Antonio Carlos Antunes é um dos investigados na Operação Sem Desconto, uma investigação da Polícia Federal que visa apurar irregularidades relacionadas a descontos indevidos em mensalidades associativas que afetam benefícios de aposentados e pensionistas do Instituto Nacional do Seguro Social (INSS).
O colegiado de juízes, em sua deliberação unânime, argumentou que o uso do apelido não configura ofensa e que, na verdade, representa um exercício legítimo da atividade jornalística. Os magistrados destacaram que a expressão é amplamente divulgada na mídia, não apresentando qualquer evidência de intenção depreciativa.
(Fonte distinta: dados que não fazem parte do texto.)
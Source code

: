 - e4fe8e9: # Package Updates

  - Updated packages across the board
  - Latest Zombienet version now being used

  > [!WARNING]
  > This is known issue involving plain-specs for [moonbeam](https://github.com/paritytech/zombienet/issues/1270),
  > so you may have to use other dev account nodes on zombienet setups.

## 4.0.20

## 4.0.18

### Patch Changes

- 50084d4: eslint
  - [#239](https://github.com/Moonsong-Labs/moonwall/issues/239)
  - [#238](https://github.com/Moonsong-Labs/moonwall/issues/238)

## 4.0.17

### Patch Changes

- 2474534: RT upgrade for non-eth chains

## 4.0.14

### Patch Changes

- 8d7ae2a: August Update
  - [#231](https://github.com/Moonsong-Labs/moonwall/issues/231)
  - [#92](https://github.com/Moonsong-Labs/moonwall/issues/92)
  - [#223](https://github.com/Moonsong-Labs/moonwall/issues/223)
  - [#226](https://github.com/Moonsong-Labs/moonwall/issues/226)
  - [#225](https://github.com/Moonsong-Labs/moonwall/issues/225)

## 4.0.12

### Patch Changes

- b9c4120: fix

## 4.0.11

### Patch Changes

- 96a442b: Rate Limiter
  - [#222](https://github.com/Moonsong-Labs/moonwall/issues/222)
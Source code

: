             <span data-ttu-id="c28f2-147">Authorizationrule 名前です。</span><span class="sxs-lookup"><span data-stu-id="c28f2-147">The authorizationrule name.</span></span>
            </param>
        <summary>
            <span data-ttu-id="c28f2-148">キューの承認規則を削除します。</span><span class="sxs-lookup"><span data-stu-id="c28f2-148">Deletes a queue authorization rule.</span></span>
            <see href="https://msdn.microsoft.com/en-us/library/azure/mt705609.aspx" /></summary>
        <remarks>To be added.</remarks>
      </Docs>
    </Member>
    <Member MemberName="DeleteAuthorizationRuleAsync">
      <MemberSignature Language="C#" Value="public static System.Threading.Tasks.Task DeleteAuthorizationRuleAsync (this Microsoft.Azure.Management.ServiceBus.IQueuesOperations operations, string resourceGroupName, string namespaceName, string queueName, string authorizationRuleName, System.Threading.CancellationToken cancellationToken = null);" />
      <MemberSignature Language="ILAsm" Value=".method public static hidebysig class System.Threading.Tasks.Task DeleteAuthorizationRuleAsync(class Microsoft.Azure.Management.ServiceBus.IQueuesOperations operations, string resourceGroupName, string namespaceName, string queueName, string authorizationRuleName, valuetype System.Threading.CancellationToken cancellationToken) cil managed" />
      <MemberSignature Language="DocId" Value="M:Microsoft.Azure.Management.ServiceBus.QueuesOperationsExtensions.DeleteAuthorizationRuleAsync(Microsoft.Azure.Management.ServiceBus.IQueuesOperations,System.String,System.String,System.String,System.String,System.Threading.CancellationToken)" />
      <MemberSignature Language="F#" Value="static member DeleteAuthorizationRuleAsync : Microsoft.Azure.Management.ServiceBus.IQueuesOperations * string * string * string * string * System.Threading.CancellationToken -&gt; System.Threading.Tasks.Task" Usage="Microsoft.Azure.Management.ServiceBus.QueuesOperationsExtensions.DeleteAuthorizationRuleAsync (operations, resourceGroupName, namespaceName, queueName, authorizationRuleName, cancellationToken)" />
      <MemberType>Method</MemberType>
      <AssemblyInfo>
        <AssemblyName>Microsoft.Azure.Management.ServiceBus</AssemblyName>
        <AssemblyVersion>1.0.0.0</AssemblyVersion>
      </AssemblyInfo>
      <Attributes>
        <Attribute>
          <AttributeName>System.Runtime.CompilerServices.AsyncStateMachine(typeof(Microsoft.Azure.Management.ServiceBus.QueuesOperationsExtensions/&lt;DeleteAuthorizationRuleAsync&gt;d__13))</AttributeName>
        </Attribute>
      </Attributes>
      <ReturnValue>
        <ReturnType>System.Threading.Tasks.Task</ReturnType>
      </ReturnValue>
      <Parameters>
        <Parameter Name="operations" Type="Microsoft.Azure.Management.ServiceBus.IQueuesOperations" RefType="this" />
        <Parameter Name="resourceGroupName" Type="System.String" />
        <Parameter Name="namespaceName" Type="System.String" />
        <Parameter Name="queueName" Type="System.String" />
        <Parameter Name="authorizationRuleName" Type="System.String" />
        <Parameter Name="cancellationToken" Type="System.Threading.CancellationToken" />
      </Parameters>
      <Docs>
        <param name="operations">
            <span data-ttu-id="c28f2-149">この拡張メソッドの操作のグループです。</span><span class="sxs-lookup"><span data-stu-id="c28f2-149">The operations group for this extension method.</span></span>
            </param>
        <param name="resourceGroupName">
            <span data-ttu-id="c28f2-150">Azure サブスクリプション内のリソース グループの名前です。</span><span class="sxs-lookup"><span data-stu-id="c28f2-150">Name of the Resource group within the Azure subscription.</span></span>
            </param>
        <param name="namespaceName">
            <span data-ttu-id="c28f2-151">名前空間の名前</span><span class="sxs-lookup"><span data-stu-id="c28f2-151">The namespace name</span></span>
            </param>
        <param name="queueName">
A defesa de Antunes não se limitou a esse aspecto. Os advogados recorreram à Justiça após a publicação de notícias que sugeriam que Antunes teria adquirido uma mansão em Trancoso, na Bahia, utilizando “dinheiro vivo”. Tal informação, segundo a defesa, sugere práticas de lavagem de dinheiro, caracterizando crimes como calúnia, injúria e difamação. Além disso, os advogados reiteraram que o apelido em questão possui um caráter pejorativo que prejudica a imagem de seu cliente.
A Operação Sem Desconto foi deflagrada em abril de 2025 pela Polícia Federal e pela Controladoria-Geral da União (CGU) e revelou irregularidades substanciais, indicando que, entre 2019 e 2024, entidades ligadas a descontos indevidos teriam retirado cerca de R$ 6,3 bilhões de aposentados e pensionistas. Esses dados alarmantes levaram ao afastamento de pelo menos seis servidores públicos, evidenciando a gravidade da situação.
De acordo com informações mais recentes do INSS, mais de 6,4 milhões de segurados contestaram as cobranças indevidas, com 4.401.653 pessoas optando por acordos que resultaram na devolução de quase R$ 3 bilhões. A complexidade do caso e as suas ramificações levantam preocupações significativas sobre a integridade dos processos previdenciários e a proteção dos direitos dos beneficiários.